Lastly when the workflow finishes executing, the front-end shopper receives a response containing paths to the ultimate generated information (each in PDF format for rendering within the UI and the identical slide deck in pptx format for downloading as the ultimate consequence). We create buttons to view the PDF file and to obtain the pptx file.
if "download_url_pdf" in st.session_state and st.session_state.download_url_pdf:
download_url_pdf = st.session_state.download_url_pdf
attempt:
# Fetch the PDF content material
pdf_response = requests.get(download_url_pdf)
pdf_response.raise_for_status()
st.session_state.pdf_data = pdf_response.content materialst.markdown("### Generated Slide Deck:")
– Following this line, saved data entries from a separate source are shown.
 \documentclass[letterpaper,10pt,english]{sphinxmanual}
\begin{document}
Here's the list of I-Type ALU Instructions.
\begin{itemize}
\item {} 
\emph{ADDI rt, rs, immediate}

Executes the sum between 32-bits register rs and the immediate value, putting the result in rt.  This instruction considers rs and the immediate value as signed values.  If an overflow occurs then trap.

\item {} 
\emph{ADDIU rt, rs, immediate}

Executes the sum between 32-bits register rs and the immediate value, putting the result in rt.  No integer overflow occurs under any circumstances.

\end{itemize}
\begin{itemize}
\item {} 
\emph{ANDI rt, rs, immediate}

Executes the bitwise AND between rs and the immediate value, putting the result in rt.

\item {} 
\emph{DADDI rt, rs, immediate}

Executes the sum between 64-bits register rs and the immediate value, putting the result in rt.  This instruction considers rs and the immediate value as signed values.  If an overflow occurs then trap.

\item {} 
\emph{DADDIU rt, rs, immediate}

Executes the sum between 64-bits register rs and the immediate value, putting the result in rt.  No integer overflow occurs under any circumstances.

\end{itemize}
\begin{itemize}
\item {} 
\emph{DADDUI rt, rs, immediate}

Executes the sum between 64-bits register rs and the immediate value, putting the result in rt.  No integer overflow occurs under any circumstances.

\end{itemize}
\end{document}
# Show the PDF utilizing an iframe
st.markdown(
f'<iframe src="information:software/pdf;base64,{base64.b64encode(st.session_state.pdf_data).decode()}" width="100%" top="600px" sort="software/pdf"></iframe>',
unsafe_allow_html=True,
)
besides Exception as e:
st.error(f"Did not load the PDF file: {str(e)}")
# Present the obtain button for PPTX if accessible
if (
"download_url_pptx" in st.session_state
and st.session_state.download_url_pptx
):
download_url_pptx = st.session_state.download_url_pptx
attempt:
# Fetch the PPTX content material
pptx_response = requests.get(download_url_pptx)
pptx_response.raise_for_status()
pptx_data = pptx_response.content material
st.download_button(
label="Obtain Generated PPTX",
information=pptx_data,
file_name="generated_slides.pptx",
mime="software/vnd.openxmlformats-officedocument.presentationml.presentation",
)
besides Exception as e:
st.error(f"Did not load the PPTX file: {str(e)}")
Create a multi-service Docker software. docker-compose Run the front-end and back-end apps.
model: '3.8'companies:
backend:
construct:
context: ./backend
args:
- --no-cache
ports:
- "8000:80"
networks:
- app-network
volumes:
- .env:/app/.env
- ./information:/app/information
- ./workflow_artifacts:/app/workflow_artifacts
- ~/.azure:/root/.azure
frontend:
construct:
context: ./frontend
args:
- --no-cache
ports:
- "8501:8501"
networks:
- app-network
networks:
app-network:
That is it! Simply run! docker-compose upYou now have an app that may execute a analysis workflow based mostly on a person’s enter question, request suggestions from the person through the execution, and show the ultimate outcomes to the person.